-- Opening Marker --

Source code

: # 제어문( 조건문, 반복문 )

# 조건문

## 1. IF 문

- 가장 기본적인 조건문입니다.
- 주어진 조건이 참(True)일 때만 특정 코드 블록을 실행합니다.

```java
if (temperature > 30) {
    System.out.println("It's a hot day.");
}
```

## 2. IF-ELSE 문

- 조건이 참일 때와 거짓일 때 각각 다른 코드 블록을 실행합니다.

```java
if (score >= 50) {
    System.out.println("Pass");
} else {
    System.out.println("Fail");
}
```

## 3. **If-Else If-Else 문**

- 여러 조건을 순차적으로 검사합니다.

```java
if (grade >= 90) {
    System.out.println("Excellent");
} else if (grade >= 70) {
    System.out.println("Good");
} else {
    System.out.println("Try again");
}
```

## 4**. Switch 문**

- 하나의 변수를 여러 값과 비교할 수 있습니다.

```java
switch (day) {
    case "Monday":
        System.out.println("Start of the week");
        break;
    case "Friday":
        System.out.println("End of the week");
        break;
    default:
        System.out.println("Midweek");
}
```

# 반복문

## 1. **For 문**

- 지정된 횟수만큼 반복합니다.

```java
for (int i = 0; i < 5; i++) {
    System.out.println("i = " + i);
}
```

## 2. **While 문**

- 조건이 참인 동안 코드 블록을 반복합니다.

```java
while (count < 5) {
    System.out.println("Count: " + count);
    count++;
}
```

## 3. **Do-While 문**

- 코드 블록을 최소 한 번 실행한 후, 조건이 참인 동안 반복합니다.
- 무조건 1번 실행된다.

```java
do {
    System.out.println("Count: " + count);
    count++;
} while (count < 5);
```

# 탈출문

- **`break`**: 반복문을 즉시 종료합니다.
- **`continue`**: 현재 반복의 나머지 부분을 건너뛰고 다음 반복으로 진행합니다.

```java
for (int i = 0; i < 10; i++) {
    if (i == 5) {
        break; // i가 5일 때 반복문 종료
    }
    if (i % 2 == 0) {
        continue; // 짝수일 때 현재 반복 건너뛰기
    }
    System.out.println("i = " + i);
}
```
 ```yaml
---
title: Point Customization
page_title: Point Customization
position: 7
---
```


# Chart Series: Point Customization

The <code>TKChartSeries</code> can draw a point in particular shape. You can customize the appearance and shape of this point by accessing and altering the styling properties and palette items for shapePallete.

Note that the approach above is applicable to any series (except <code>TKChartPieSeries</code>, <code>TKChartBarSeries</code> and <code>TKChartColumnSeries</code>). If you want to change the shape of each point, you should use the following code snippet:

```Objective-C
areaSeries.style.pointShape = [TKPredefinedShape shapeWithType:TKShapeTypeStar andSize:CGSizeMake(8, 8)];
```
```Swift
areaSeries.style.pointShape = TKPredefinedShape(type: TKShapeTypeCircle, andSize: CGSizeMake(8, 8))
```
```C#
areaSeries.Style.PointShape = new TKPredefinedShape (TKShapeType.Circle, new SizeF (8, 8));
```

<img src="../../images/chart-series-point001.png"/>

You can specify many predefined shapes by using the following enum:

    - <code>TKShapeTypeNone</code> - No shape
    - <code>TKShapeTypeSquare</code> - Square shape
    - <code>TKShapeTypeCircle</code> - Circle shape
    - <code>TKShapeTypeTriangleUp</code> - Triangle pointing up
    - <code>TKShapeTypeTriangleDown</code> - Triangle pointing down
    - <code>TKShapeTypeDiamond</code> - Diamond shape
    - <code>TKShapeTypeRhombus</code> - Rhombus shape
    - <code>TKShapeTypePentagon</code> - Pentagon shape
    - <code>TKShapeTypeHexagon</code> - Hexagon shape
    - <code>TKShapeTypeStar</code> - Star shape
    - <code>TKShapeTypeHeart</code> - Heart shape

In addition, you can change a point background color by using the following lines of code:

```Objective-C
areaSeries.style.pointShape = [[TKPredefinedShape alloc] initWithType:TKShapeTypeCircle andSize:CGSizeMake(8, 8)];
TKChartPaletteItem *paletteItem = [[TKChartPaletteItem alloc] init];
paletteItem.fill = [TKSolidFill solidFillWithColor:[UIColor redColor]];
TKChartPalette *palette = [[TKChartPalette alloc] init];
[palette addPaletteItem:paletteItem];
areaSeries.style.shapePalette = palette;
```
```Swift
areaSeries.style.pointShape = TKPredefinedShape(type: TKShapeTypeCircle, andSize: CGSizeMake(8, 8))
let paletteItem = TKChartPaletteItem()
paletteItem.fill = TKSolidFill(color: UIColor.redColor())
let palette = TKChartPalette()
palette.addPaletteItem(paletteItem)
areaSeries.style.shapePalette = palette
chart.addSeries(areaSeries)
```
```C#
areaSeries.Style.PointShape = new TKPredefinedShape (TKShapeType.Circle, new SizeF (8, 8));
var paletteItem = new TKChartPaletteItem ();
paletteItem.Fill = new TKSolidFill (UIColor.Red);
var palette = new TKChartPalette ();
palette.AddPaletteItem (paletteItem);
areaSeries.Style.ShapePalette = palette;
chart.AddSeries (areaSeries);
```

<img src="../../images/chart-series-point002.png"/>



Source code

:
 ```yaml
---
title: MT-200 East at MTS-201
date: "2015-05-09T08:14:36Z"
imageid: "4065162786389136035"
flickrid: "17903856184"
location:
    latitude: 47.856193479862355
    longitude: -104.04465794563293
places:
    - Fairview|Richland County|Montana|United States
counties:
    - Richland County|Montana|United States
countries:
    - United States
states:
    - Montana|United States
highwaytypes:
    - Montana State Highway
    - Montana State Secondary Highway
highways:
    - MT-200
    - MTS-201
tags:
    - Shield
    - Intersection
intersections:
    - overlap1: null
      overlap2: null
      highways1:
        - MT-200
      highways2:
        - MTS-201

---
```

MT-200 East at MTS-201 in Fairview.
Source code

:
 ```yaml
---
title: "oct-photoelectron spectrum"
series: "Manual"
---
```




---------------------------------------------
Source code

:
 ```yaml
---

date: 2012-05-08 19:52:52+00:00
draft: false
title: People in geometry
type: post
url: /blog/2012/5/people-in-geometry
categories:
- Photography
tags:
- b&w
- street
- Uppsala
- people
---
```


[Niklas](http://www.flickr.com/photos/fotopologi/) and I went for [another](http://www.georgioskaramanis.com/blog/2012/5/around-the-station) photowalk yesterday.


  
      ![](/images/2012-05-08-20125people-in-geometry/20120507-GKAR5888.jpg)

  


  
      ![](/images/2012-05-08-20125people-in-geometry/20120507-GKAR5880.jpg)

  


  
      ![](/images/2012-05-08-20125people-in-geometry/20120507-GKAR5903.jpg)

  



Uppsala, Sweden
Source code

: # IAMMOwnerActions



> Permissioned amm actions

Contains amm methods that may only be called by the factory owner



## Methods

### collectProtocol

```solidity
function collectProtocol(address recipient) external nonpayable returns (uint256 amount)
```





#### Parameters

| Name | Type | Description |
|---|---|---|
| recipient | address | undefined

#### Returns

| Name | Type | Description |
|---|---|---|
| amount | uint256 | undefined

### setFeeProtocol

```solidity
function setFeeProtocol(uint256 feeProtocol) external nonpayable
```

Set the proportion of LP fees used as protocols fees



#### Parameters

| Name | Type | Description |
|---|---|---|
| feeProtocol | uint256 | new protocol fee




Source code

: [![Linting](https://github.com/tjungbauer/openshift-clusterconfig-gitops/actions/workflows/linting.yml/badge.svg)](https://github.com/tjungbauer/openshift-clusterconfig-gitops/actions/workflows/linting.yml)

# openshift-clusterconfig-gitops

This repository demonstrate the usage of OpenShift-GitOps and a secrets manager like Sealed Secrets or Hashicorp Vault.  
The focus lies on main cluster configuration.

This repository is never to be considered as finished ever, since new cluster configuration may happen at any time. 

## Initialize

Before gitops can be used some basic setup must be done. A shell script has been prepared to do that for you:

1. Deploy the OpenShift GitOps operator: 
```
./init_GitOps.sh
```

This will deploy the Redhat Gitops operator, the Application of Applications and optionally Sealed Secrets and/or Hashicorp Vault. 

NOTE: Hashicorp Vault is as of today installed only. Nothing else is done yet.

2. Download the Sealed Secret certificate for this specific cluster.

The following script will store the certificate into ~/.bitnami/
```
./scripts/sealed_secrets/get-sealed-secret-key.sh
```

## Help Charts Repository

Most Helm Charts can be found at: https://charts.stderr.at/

-- Closing Marker --

• _Work instructions_
Which lines above contain the word "geometry"? Copy each one.

• _Output below_
title: People in geometry
url: /blog/2012/5/people-in-geometry
      ![](/images/2012-05-08-20125people-in-geometry/20120507-GKAR5888.jpg)
      ![](/images/2012-05-08-20125people-in-geometry/20120507-GKAR5880.jpg)
      ![](/images/2012-05-08-20125people-in-geometry/20120507-GKAR5903.jpg)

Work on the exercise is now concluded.